◆ **Records provided**
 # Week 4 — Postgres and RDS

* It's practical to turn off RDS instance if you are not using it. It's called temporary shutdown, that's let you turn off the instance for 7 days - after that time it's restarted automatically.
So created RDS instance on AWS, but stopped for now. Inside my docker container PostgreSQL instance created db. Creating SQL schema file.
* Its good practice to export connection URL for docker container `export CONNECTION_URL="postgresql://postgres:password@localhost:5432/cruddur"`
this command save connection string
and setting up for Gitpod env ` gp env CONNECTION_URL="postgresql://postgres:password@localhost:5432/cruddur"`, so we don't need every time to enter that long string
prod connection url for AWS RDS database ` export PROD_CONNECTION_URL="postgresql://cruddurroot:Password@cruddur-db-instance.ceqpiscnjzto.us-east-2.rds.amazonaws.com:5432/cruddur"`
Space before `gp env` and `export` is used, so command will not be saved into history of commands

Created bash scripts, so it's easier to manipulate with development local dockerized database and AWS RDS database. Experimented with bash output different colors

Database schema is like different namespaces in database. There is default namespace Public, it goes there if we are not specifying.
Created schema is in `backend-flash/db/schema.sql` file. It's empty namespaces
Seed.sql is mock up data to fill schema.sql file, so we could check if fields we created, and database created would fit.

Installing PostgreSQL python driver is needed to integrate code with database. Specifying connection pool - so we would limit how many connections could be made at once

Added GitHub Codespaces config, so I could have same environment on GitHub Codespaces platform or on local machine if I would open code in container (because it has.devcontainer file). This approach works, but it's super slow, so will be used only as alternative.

◆ **Assignment**
Look through the listing, and copy each line that contains the word "with".

◆ **Written solution**
Created bash scripts, so it's easier to manipulate with development local dockerized database and AWS RDS database. Experimented with bash output different colors
Installing PostgreSQL python driver is needed to integrate code with database. Specifying connection pool - so we would limit how many connections could be made at once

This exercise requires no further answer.